As I was reading through this list, I realized that I think about each of these points regularly, regardless of what event I'm training for. I always try to make the most of my workout time because I kind of follow the philosophy that you get out of something what you're willing to put into it. I want to leave my workouts feeling like I accomplished the goal of that workout. I've been pretty lucky to have a pretty supportive inner circle regarding my endurance training, but I still hear those comments like, "Why would you do a triathlon?" or "Who would want to run 26.2 miles?" I often wonder about my potential as a triathlete and do I have the necessary components to race at Kona. Will I qualify? Am I good enough to be good at triathlon? I also don't know my potential for triathlon yet, so while I'm seeing improvements, I'm not sure how long those improvements will last. Finally, as most of you know, I'm a great information gatherer. This is mostly helpful, but I struggle with putting all of my information into practice and have to remind myself that I'm still learning and that frankly, learning through experience is probably the best way to develop myself as a triathlete. Of course, I'm hoping that some of the information that I'm gathering is playing a role in me developing experiences that will truly help me learn and reach my potential.

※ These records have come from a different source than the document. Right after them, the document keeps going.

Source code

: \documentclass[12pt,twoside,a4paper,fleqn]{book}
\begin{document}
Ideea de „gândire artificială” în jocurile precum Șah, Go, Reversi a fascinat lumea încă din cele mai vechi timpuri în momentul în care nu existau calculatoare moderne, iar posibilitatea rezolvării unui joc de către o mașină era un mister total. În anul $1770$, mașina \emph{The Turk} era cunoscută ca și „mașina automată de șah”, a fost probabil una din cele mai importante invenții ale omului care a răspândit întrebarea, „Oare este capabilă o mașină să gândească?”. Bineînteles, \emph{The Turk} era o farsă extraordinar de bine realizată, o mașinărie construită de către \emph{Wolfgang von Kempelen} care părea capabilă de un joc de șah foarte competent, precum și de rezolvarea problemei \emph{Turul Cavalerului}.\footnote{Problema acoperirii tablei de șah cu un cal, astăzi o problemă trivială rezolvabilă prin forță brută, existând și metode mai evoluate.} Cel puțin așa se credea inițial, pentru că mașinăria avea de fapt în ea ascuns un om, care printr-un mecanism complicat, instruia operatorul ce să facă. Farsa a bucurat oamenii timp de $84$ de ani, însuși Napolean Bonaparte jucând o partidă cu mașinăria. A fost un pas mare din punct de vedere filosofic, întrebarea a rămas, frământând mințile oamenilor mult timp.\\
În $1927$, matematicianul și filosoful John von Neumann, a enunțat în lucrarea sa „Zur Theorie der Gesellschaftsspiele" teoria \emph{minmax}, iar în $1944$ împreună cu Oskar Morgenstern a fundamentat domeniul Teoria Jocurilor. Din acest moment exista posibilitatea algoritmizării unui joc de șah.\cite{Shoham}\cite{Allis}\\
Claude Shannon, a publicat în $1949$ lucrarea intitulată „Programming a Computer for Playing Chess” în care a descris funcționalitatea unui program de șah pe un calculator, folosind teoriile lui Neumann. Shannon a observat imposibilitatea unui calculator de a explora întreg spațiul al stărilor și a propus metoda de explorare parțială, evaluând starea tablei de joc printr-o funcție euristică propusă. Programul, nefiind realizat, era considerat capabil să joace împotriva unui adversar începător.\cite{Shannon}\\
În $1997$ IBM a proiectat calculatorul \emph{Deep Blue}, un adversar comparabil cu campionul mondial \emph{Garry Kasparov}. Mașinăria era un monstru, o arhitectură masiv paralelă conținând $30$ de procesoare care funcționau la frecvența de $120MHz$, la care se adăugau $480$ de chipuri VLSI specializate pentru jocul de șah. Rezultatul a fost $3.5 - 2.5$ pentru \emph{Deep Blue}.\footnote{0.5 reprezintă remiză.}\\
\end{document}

So, the recommendations for dealing with these four points were as follows:

  1. Sleep - Lack of sleep impacts all areas of life and most people are operating in a sleep deprived state. So, how do we find more time to sleep? That involves removing something from our schedule.
  2. Nutrition - All endurance athletes know that in order to perform at an optimal level, they must fuel their bodies with the appropriate fuel. However, putting that into practice becomes tricky, mainly because of the convenience/busyness factor of life.
  3. Stress - Training is a stress on the body. Add that to the rest of the stress that comes with life and you have a pretty stressful life.

How can I do better at these recommendations...Well, I need to give up some of evening reading/tv watching and go to bed earlier. I know that my workouts are in the morning and I know that I am a morning person, so in order to get enough sleep, I need to go to bed earlier. Good thing I don't have a huge social life... I am working on my nutrition and am actually working on a menu and grocery list of "clean" foods that I can use to fuel my 1/2 IM training. When I started working out more regularly a few weeks ago I realized that I was hungry. I also realized that I don't really want to eat McDonalds and whatever takeout is on the way home, but in order for me to eat healthy, I have to be responsible and cook and shop and do the things that I really don't enjoy eating. Oh, and I do want to drop 10 lbs to be race ready, which involves eating more healthy foods.

The last recommendation of removing stress is tricky, but the author mentioned two statements that I really liked. He said that "the most successful athletes tend to operate under their personal limits for most of the year," and that "the greatest benefit to leaving myself underscheduled is having room for new opportunity." Perhaps, I need to take a look at my schedule and make sure that I'm leaving enough room for new opportunities which could help me achieve my goals and reach my potential.

I've been thinking about this idea of "underscheduled" and I really like it. I think that more people ought to think about this. Sometimes, it seems like we need to operate in "busy" mode in order to be successful, but maybe (and probably) that's not the case. There is so much in our lives that takes up time that we would rather be spending on something else, so why do we let that stuff take up our time. The good news is that we truly get to choose (most of the time) how we're spending our time and sometimes spending our time exactly the way we want to is exactly what we need.

So, for me, the takeaway from this article was to leave some time for new opportunities, to spend the time on what I need to and want to in order to achieve my goals, and to recognize that almost all triathletes experience the same things mentally and there are ways to combat those feelings. It's kinda nice to know that I'm not alone in this endeavor.